He works with two senior fund managers in his team. Elena Ascheulova joined last year after spending eight years in RBS’s structured finance team and holding other structured finance associate roles at ABN AMRO and Citigroup before that. Mayeul de Margerie was promoted at the beginning of the year and has been at AXA since 2014, after spending three years at Ernst & Young. The six-strong team is completed by three associates and analysts.

AXA started investing in infrastructure debt on its own account in 2013 with former Antin partner Charles Dupont, who moved to Schroders two years later. The firm had big plans from the start, aiming to invest €10bn within five years.

While the pace of investment has been slower than initially expected, partly due to the change in leadership, it has picked up again in parallel with the launch of the fund open to third parties.

AXA’s new German CEO Thomas Buberl has been trying to improve profitability at the asset management firm as most of its business has been hit by continuing low interest rates in Europe. In September, he was reported to have held talks with banks such as Natixis and BNP Paribas and asset manager Amundi for a possible tie-up for the asset management division to which IM belongs.

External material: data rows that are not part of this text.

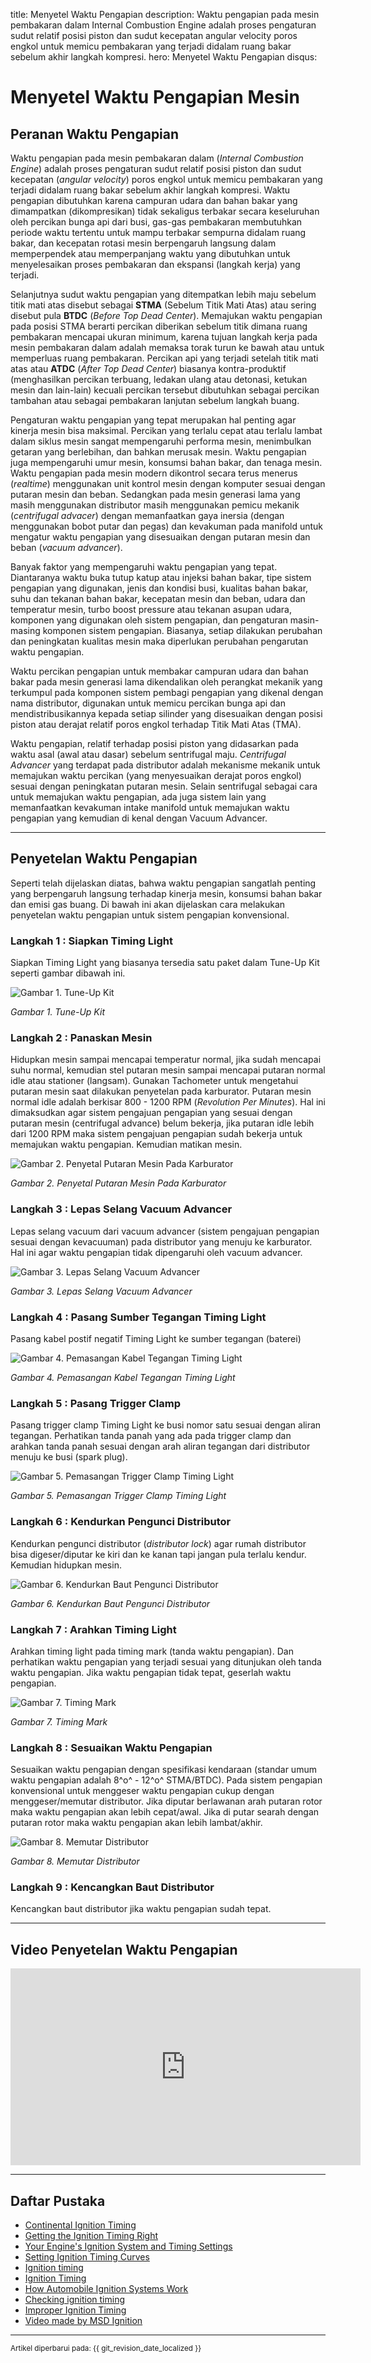 title: Menyetel Waktu Pengapian
description: Waktu pengapian pada mesin pembakaran dalam Internal Combustion Engine adalah proses pengaturan sudut relatif posisi piston dan sudut kecepatan angular velocity poros engkol untuk memicu pembakaran yang terjadi didalam ruang bakar sebelum akhir langkah kompresi.
hero: Menyetel Waktu Pengapian
disqus: 

# Menyetel Waktu Pengapian Mesin

## Peranan Waktu Pengapian

Waktu pengapian pada mesin pembakaran dalam (*Internal Combustion Engine*) adalah proses pengaturan sudut relatif posisi piston dan sudut kecepatan (*angular velocity*) poros engkol untuk memicu pembakaran yang terjadi didalam ruang bakar sebelum akhir langkah kompresi. Waktu pengapian dibutuhkan karena campuran udara dan bahan bakar yang dimampatkan (dikompresikan) tidak sekaligus terbakar secara keseluruhan oleh percikan bunga api dari busi, gas-gas pembakaran membutuhkan periode waktu tertentu untuk mampu terbakar sempurna didalam ruang bakar, dan kecepatan rotasi mesin berpengaruh langsung dalam memperpendek atau memperpanjang waktu yang dibutuhkan untuk menyelesaikan proses pembakaran dan ekspansi (langkah kerja) yang terjadi. 

Selanjutnya sudut waktu pengapian yang ditempatkan lebih maju sebelum titik mati atas disebut sebagai **STMA** (Sebelum Titik Mati Atas) atau sering disebut pula **BTDC** (*Before Top Dead Center*). Memajukan waktu pengapian pada posisi STMA berarti percikan diberikan sebelum titik dimana ruang pembakaran mencapai ukuran minimum, karena tujuan langkah kerja pada mesin pembakaran dalam adalah memaksa torak turun ke bawah atau untuk memperluas ruang pembakaran. Percikan api yang terjadi setelah titik mati atas atau **ATDC** (*After Top Dead Center*) biasanya kontra-produktif (menghasilkan percikan terbuang, ledakan ulang atau detonasi, ketukan mesin dan lain-lain) kecuali percikan tersebut dibutuhkan sebagai percikan tambahan atau sebagai pembakaran lanjutan sebelum langkah buang.

Pengaturan waktu pengapian yang tepat merupakan hal penting agar kinerja mesin bisa maksimal. Percikan yang terlalu cepat atau terlalu lambat dalam siklus mesin sangat mempengaruhi performa mesin, menimbulkan getaran yang berlebihan, dan bahkan merusak mesin. Waktu pengapian juga mempengaruhi umur mesin, konsumsi bahan bakar, dan tenaga mesin. Waktu pengapian pada mesin modern dikontrol secara terus menerus (*realtime*) menggunakan unit kontrol mesin dengan komputer sesuai dengan putaran mesin dan beban. Sedangkan pada mesin generasi lama yang masih menggunakan distributor masih menggunakan pemicu mekanik (*centrifugal advacer*) dengan memanfaatkan gaya inersia (dengan menggunakan bobot putar dan pegas) dan kevakuman pada manifold untuk mengatur waktu pengapian yang disesuaikan dengan putaran mesin dan beban (*vacuum advancer*).

Banyak faktor yang mempengaruhi waktu pengapian yang tepat. Diantaranya waktu buka tutup katup atau injeksi bahan bakar, tipe sistem pengapian yang digunakan, jenis dan kondisi busi, kualitas bahan bakar, suhu dan tekanan bahan bakar, kecepatan mesin dan beban, udara dan temperatur mesin, turbo boost pressure atau tekanan asupan udara, komponen yang digunakan oleh sistem pengapian, dan pengaturan masin-masing komponen sistem pengapian. Biasanya, setiap dilakukan perubahan dan peningkatan kualitas mesin maka diperlukan perubahan pengarutan waktu pengapian.

Waktu percikan pengapian untuk membakar campuran udara dan bahan bakar pada mesin generasi lama dikendalikan oleh perangkat mekanik yang terkumpul pada komponen sistem pembagi pengapian yang dikenal dengan nama distributor, digunakan untuk memicu percikan bunga api dan mendistribusikannya kepada setiap silinder yang disesuaikan dengan posisi piston atau derajat relatif poros engkol terhadap Titik Mati Atas (TMA).

Waktu pengapian, relatif terhadap posisi piston yang didasarkan pada waktu asal (awal atau dasar) sebelum sentrifugal maju. *Centrifugal Advancer* yang terdapat pada distributor adalah mekanisme mekanik untuk memajukan waktu percikan (yang menyesuaikan derajat poros engkol) sesuai dengan peningkatan putaran mesin. Selain sentrifugal sebagai cara untuk memajukan waktu pengapian, ada juga sistem lain yang memanfaatkan kevakuman intake manifold untuk memajukan waktu pengapian yang kemudian di kenal dengan Vacuum Advancer. 

***

## Penyetelan Waktu Pengapian

Seperti telah dijelaskan diatas, bahwa waktu pengapian sangatlah penting yang berpengaruh langsung terhadap kinerja mesin, konsumsi bahan bakar dan emisi gas buang. Di bawah ini akan dijelaskan cara melakukan penyetelan waktu pengapian untuk sistem pengapian konvensional.

### Langkah 1 : Siapkan Timing Light

Siapkan Timing Light yang biasanya tersedia satu paket dalam Tune-Up Kit seperti gambar dibawah ini.

![Gambar 1. Tune-Up Kit](./images/01_timing_light.jpg)

*Gambar 1. Tune-Up Kit*

### Langkah 2 : Panaskan Mesin

Hidupkan mesin sampai mencapai temperatur normal, jika sudah mencapai suhu normal, kemudian stel putaran mesin sampai mencapai putaran normal idle atau stationer (langsam). Gunakan Tachometer untuk mengetahui putaran mesin saat dilakukan penyetelan pada karburator. Putaran mesin normal idle adalah berkisar 800 - 1200 RPM (*Revolution Per Minutes*). Hal ini dimaksudkan agar sistem pengajuan pengapian yang sesuai dengan putaran mesin (centrifugal advance) belum bekerja, jika putaran idle lebih dari 1200 RPM maka sistem pengajuan pengapian sudah bekerja untuk memajukan waktu pengapian. Kemudian matikan mesin.

![Gambar 2. Penyetal Putaran Mesin Pada Karburator](./images/02_set_rpm_carburetor.jpg)

*Gambar 2. Penyetal Putaran Mesin Pada Karburator*

### Langkah 3 : Lepas Selang Vacuum Advancer 

Lepas selang vacuum dari vacuum advancer (sistem pengajuan pengapian sesuai dengan kevacuuman) pada distributor yang menuju ke karburator. Hal ini agar waktu pengapian tidak dipengaruhi oleh vacuum advancer.

![Gambar 3. Lepas Selang Vacuum Advancer](./images/03_lose_vacuum_pipe.jpg)

*Gambar 3. Lepas Selang Vacuum Advancer*

### Langkah 4 : Pasang Sumber Tegangan Timing Light

Pasang kabel postif negatif Timing Light ke sumber tegangan (baterei)

![Gambar 4. Pemasangan Kabel Tegangan Timing Light](./images/04_plus_min_timing_light.jpg)

*Gambar 4. Pemasangan Kabel Tegangan Timing Light*

### Langkah 5 : Pasang Trigger Clamp 

Pasang trigger clamp Timing Light ke busi nomor satu sesuai dengan aliran tegangan. Perhatikan tanda panah yang ada pada trigger clamp dan arahkan tanda panah sesuai dengan arah aliran tegangan dari distributor menuju ke busi (spark plug).

![Gambar 5. Pemasangan Trigger Clamp Timing Light](./images/05_clamp_trigger.jpg)

*Gambar 5. Pemasangan Trigger Clamp Timing Light*

### Langkah 6 : Kendurkan Pengunci Distributor

Kendurkan pengunci distributor (*distributor lock*) agar rumah distributor bisa digeser/diputar ke kiri dan ke kanan tapi jangan pula terlalu kendur. Kemudian hidupkan mesin.

![Gambar 6. Kendurkan Baut Pengunci Distributor](./images/06_losen_distributor.jpg)

*Gambar 6. Kendurkan Baut Pengunci Distributor*

### Langkah 7 : Arahkan Timing Light

Arahkan timing light pada timing mark (tanda waktu pengapian). Dan perhatikan waktu pengapian yang terjadi sesuai yang ditunjukan oleh tanda waktu pengapian. Jika waktu pengapian tidak tepat, geserlah waktu pengapian.

![Gambar 7. Timing Mark](./images/07_timing_mark.jpg)

*Gambar 7. Timing Mark*

### Langkah 8 : Sesuaikan Waktu Pengapian

Sesuaikan waktu pengapian dengan spesifikasi kendaraan (standar umum waktu pengapian adalah 8^o^ - 12^o^ STMA/BTDC). Pada sistem pengapian konvensional untuk menggeser waktu pengapian cukup dengan menggeser/memutar distributor. Jika diputar berlawanan arah putaran rotor maka waktu pengapian akan lebih cepat/awal. Jika di putar searah dengan putaran rotor maka waktu pengapian akan lebih lambat/akhir.

![Gambar 8. Memutar Distributor](./images/08_ignition_timing.jpg)

*Gambar 8. Memutar Distributor*

### Langkah 9 : Kencangkan Baut Distributor

Kencangkan baut distributor jika waktu pengapian sudah tepat.

***

## Video Penyetelan Waktu Pengapian

<iframe width="560" height="315" src="https://www.youtube.com/embed/UYGU7mTwsZc" frameborder="0" allow="accelerometer; autoplay; encrypted-media; gyroscope; picture-in-picture" allowfullscreen></iframe>

***

## Daftar Pustaka

* [Continental Ignition Timing][1]
* [Getting the Ignition Timing Right][2]
* [Your Engine's Ignition System and Timing Settings][3]
* [Setting Ignition Timing Curves][4]
* [Ignition timing][5]
* [Ignition Timing][6]
* [How Automobile Ignition Systems Work][7]
* [Checking ignition timing][8]
* [Improper Ignition Timing][9]
* [Video made by MSD Ignition][10]

[1]: http://www.weldmart.com/technical/Continentaltiming.html
[2]: http://autospeed.com/cms/title_Getting-the-Ignition-Timing-Right/A_109132/article.html
[3]: http://www.centuryperformance.com/ignition-and-timing-settings-spg-219.html
[4]: http://www.chevyhiperformance.com/howto/97438/index.html
[5]: http://en.wikipedia.org/wiki/Ignition_timing
[6]: http://www.bristoldyno.com/tech/ignitiontiming.htm
[7]: http://www.howstuffworks.com/ignition-system.htm
[8]: http://www.cdxetextbook.com/electrical/ignition/ignition/igntime.html
[9]: http://www.certifiedmastertech.com/wordpress/2010/08/18/improper-ignition-timing/
[10]: http://msdignition.com

***

<small>Artikel diperbarui pada: {{ git_revision_date_localized }}</small>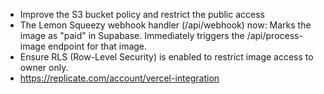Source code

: * Improve the S3 bucket policy and restrict the public access
* The Lemon Squeezy webhook handler (/api/webhook) now:
Marks the image as "paid" in Supabase.
Immediately triggers the /api/process-image endpoint for that image.
* Ensure RLS (Row-Level Security) is enabled to restrict image access to owner only.
* https://replicate.com/account/vercel-integration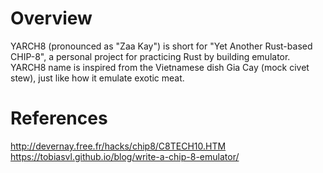# Overview
YARCH8 (pronounced as "Zaa Kay") is short for "Yet Another Rust-based CHIP-8", a personal project for practicing Rust by building emulator. YARCH8 name is inspired from the Vietnamese dish Gia Cay (mock civet stew), just like how it emulate exotic meat.

# References
http://devernay.free.fr/hacks/chip8/C8TECH10.HTM
https://tobiasvl.github.io/blog/write-a-chip-8-emulator/
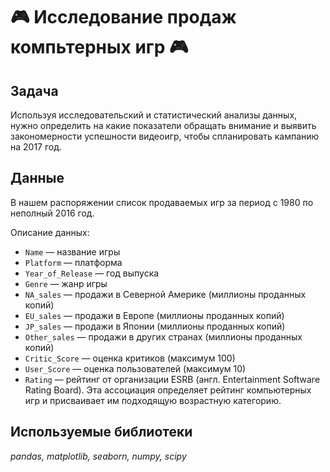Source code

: # 🎮 Исследование продаж компьтерных игр 🎮

## Задача
Используя исследовательский и статистический анализы данных, нужно определить на какие показатели обращать внимание и выявить закономерности успешности видеоигр, чтобы спланировать кампанию на 2017 год.

## Данные
В нашем распоряжении список продаваемых игр за период с 1980 по неполный 2016 год.

Описание данных:
* `Name` — название игры
* `Platform` — платформа
* `Year_of_Release` — год выпуска
* `Genre` — жанр игры
* `NA_sales` — продажи в Северной Америке (миллионы проданных копий)
* `EU_sales` — продажи в Европе (миллионы проданных копий)
* `JP_sales` — продажи в Японии (миллионы проданных копий)
* `Other_sales` — продажи в других странах (миллионы проданных копий)
* `Critic_Score` — оценка критиков (максимум 100)
* `User_Score` — оценка пользователей (максимум 10)
* `Rating` — рейтинг от организации ESRB (англ. Entertainment Software Rating Board). Эта ассоциация определяет рейтинг компьютерных игр и присваивает им подходящую возрастную категорию.

## Используемые библиотеки
*pandas, matplotlib, seaborn, numpy, scipy*
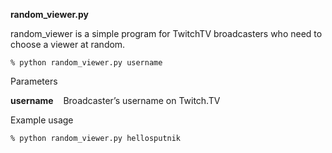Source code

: **random_viewer.py**

random_viewer is a simple program for TwitchTV broadcasters who need to choose a viewer at random.

    % python random_viewer.py username

Parameters

**username**&nbsp;&nbsp;&nbsp;&nbsp;Broadcaster’s username on Twitch.TV

Example usage

    % python random_viewer.py hellosputnik
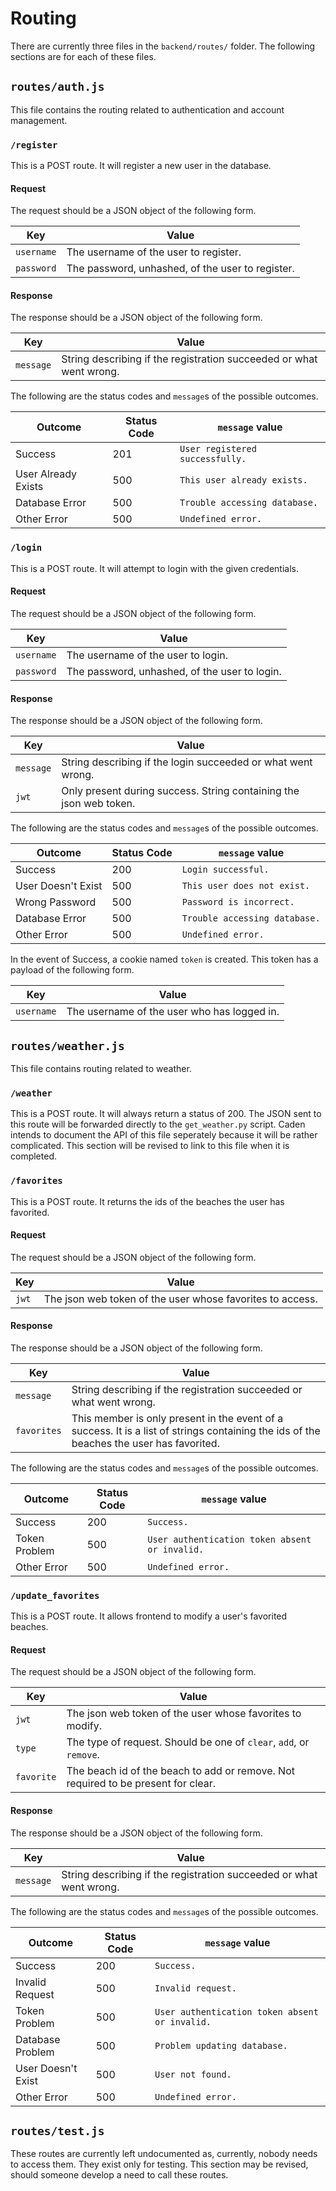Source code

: # Routing
There are currently three files in the `backend/routes/` folder. The following sections are for each of these files.

## `routes/auth.js`
This file contains the routing related to authentication and account management.

### `/register`
This is a POST route. It will register a new user in the database.

#### Request

The request should be a JSON object of the following form.

| Key | Value |
| --- | --- |
| `username` | The username of the user to register. |
| `password` | The password, unhashed, of the user to register. |

#### Response

The response should be a JSON object of the following form.

| Key | Value |
| --- | --- |
| `message` | String describing if the registration succeeded or what went wrong. |

The following are the status codes and `message`s of the possible outcomes.

| Outcome | Status Code | `message` value |
| --- | --- | --- |
| Success | 201 | `User registered successfully.` |
| User Already Exists | 500 | `This user already exists.` |
| Database Error | 500 | `Trouble accessing database.` |
| Other Error | 500 | `Undefined error.` |

### `/login`
This is a POST route. It will attempt to login with the given credentials.

#### Request

The request should be a JSON object of the following form.

| Key | Value |
| --- | --- |
| `username` | The username of the user to login. |
| `password` | The password, unhashed, of the user to login. |

#### Response

The response should be a JSON object of the following form.

| Key | Value |
| --- | --- |
| `message` | String describing if the login succeeded or what went wrong. |
| `jwt` | Only present during success. String containing the json web token. |

The following are the status codes and `message`s of the possible outcomes.

| Outcome | Status Code | `message` value |
| --- | --- | --- |
| Success | 200 | `Login successful.` |
| User Doesn't Exist | 500 | `This user does not exist.` |
| Wrong Password | 500 | `Password is incorrect.` |
| Database Error | 500 | `Trouble accessing database.` |
| Other Error | 500 | `Undefined error.` |

In the event of Success, a cookie named `token` is created. This token has a payload of the following form.

| Key | Value |
| --- | --- |
| `username` | The username of the user who has logged in. |

## `routes/weather.js`
This file contains routing related to weather.

### `/weather`
This is a POST route. It will always return a status of 200. The JSON sent to this route will be forwarded directly to the `get_weather.py` script. Caden intends to document the API of this file seperately because it will be rather complicated. This section will be revised to link to this file when it is completed.

### `/favorites`
This is a POST route. It returns the ids of the beaches the user has favorited.

#### Request

The request should be a JSON object of the following form.

| Key | Value |
| --- | --- |
| `jwt` | The json web token of the user whose favorites to access. |

#### Response

The response should be a JSON object of the following form.

| Key | Value |
| --- | --- |
| `message` | String describing if the registration succeeded or what went wrong. |
| `favorites` | This member is only present in the event of a success. It is a list of strings containing the ids of the beaches the user has favorited. |

The following are the status codes and `message`s of the possible outcomes.

| Outcome | Status Code | `message` value |
| --- | --- | --- |
| Success | 200 | `Success.` |
| Token Problem | 500 | `User authentication token absent or invalid.` |
| Other Error | 500 | `Undefined error.` |

### `/update_favorites`
This is a POST route. It allows frontend to modify a user's favorited beaches.

#### Request

The request should be a JSON object of the following form.

| Key | Value |
| --- | --- |
| `jwt` | The json web token of the user whose favorites to modify. |
| `type` | The type of request. Should be one of `clear`, `add`, or `remove`. |
| `favorite` | The beach id of the beach to add or remove. Not required to be present for clear. |

#### Response

The response should be a JSON object of the following form.

| Key | Value |
| --- | --- |
| `message` | String describing if the registration succeeded or what went wrong. |

The following are the status codes and `message`s of the possible outcomes.

| Outcome | Status Code | `message` value |
| --- | --- | --- |
| Success | 200 | `Success.` |
| Invalid Request | 500 | `Invalid request.` |
| Token Problem | 500 | `User authentication token absent or invalid.` |
| Database Problem | 500 | `Problem updating database.` |
| User Doesn't Exist | 500 | `User not found.` |
| Other Error | 500 | `Undefined error.` |

## `routes/test.js`
These routes are currently left undocumented as, currently, nobody needs to access them. They exist only for testing. This section may be revised, should someone develop a need to call these routes.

Despite the interest rates challenges, however, the IM business continues to grow. Its asset under management increased by €18bn (3%) in the first half of 2017, reaching €735bn, while revenues grew by 6% or €33m to €607m. Revenue growth was “mainly driven by higher management fees as result of higher average assets under management combined with a better product mix”, said AXA in its latest half-year report.

While still relatively small in relation to the total assets under management, the infrastructure business is providing investment opportunities with long maturities and robust structures. Loubières says infra debt will remain attractive for AXA, even considering possible rate hikes in the future.

“Interest rates going up will mean that investment strategies might need to evolve a bit and maybe a floating-rate format might become more interesting. Having said that, the pace of rate increase may be slow,” he says. “And if your strategy as an institutional investor is duration matching, you’re less susceptible to rate hikes.”

“The motivations of insurance companies to invest in infrastructure might differ from one to the other,” Loubières continues. “Some may be looking at that for liability management, some for diversification purpose, some for income. All of this will inform the kind of transactions they would do. You can’t just treat the insurance investment base as one type because it’s made up of a collection of different strategies and objectives.”

AXA’s own deals showcase a number of different investment strategies. One of its latest deals is the A19 toll road refinancing in France, a €417m 2047 private placement with a fixed rate of 2.817%. AXA was attracted to the deal by “the quality of the sponsor, the fact that it was core infrastructure”, says Loubières. “It was a transaction with a due diligence package that was well put together,” he adds.

On the other hand, the firm is also able to provide acquisition financing or refinance acquisition debt. Over the past two years it has been involved in debt deals backing the acquisition or refinancing of Swedish power network Ellevio, Danish-Swedish ferry operator HH Ferries, and German gas grid Thyssengas on medium-term tenors of 10 to 12 years.

It has also ventured into more exotic territory, financing companies with hybrid infrastructure-style characteristics well outside the classic definition of infrastructure. This year, it financed a pan-European company whose business is the securitisation of ground rent – buying the rights to receive rent for telecom towers from telecoms operators.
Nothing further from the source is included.